Re: [PATCH 0/1] sched: Restore PREEMPT_NONE as default

From: Andres Freund

Date: Sat Apr 04 2026 - 21:40:42 EST


Hi,

On 2026-04-04 13:42:22 -0400, Andres Freund wrote:
> On 2026-04-03 23:32:07 +0200, Peter Zijlstra wrote:
> > On Fri, Apr 03, 2026 at 07:19:36PM +0000, Salvatore Dipietro wrote:
> I'm not quite sure I understand why the spinlock in Salvatore's benchmark does
> shows up this heavily:
>
> - For something like the benchmark here, it should only be used until
> postgres' buffer pool is fully used, as the freelist only contains buffers
> not in use, and we check without a lock whether it contains buffers. Once
> running, buffers are only added to the freelist if tables/indexes are
> dropped/truncated.

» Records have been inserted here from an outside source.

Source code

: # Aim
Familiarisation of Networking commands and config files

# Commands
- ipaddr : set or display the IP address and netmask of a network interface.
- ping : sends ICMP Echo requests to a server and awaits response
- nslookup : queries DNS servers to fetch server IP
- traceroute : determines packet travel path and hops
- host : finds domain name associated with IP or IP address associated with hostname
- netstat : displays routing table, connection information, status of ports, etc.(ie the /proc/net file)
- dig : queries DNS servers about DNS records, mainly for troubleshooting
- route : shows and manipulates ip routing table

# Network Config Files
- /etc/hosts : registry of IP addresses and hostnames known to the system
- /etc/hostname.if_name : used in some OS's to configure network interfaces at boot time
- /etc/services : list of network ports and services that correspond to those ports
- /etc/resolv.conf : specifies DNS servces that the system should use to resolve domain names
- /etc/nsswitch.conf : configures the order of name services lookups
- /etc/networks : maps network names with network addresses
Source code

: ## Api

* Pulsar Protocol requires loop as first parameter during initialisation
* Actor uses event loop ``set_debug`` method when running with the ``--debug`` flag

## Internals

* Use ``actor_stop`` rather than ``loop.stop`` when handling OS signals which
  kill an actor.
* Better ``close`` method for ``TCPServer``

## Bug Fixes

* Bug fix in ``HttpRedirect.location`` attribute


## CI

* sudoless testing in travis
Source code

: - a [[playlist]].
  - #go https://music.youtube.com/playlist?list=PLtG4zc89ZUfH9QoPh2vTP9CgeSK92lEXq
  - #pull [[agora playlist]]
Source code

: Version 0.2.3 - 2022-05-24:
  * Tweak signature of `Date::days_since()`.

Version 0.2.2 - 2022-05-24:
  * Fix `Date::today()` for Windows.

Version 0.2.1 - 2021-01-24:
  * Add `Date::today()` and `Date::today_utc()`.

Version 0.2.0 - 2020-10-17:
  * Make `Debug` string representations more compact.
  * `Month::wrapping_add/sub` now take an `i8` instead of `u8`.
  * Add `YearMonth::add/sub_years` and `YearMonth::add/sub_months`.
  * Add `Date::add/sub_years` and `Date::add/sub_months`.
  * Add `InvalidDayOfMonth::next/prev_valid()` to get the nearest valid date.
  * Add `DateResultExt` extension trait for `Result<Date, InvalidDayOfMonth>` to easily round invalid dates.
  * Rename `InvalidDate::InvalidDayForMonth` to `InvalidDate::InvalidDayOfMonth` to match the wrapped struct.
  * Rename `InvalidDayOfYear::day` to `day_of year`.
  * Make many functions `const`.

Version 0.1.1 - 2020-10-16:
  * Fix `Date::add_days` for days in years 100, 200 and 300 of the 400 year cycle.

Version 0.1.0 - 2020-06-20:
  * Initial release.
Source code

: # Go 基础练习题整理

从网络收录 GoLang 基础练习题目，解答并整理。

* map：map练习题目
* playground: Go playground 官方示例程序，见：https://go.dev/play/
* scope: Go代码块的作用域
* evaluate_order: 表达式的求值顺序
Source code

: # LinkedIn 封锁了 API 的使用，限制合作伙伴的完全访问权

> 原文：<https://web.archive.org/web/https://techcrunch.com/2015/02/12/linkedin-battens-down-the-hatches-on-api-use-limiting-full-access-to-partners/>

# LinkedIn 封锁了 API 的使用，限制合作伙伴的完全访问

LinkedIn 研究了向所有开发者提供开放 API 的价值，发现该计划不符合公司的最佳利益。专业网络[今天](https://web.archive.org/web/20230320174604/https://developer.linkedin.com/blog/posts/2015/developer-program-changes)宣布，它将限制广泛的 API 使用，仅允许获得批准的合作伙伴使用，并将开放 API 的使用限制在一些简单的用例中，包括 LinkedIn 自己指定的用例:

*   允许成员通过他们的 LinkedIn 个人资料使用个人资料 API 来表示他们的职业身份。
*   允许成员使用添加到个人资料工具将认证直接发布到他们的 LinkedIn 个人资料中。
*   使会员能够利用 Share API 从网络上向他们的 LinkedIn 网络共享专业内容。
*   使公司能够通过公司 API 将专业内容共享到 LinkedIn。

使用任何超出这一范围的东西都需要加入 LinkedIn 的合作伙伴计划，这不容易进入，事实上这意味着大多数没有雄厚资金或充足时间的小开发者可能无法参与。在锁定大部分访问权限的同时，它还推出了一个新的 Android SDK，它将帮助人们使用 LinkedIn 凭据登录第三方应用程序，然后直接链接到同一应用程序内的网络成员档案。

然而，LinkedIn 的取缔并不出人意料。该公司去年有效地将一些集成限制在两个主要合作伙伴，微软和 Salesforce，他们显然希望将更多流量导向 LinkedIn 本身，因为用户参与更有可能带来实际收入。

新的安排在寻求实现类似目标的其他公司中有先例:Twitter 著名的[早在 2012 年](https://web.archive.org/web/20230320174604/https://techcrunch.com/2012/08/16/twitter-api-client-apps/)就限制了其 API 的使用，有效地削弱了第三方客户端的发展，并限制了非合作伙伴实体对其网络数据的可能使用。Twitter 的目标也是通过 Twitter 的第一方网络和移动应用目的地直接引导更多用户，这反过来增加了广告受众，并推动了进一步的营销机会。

And the benchmark seems like it runs long enough that we
> should actually reach the point the freelist should be empty?
>
> - The section covered by the spinlock is only a few instructions long and it
> is only hit if we have to do a somewhat heavyweight operation afterwards
> (read in a page into the buffer pool), it seems surprising that this short
> section gets interrupted frequently enough to cause a regression of this
> magnitude.
>
> For a moment I thought it might be because, while holding the spinlock, some
> memory is touched for the first time, but that is actually not the case.
>

I tried to reproduce the regression on a 2x Xeon Gold 6442Y with 256GB of
memory, running 3aae9383f42f (7.0.0-rc6 + some). That's just 48 cores / 96
threads, so it's smaller, and it's x86, not arm, but it's what I can quickly
update to an unreleased kernel.


So far I don't see such a regression and I basically see no time spent
GetVictimBuffer()->StrategyGetBuffer()->s_lock() (< 0.2%).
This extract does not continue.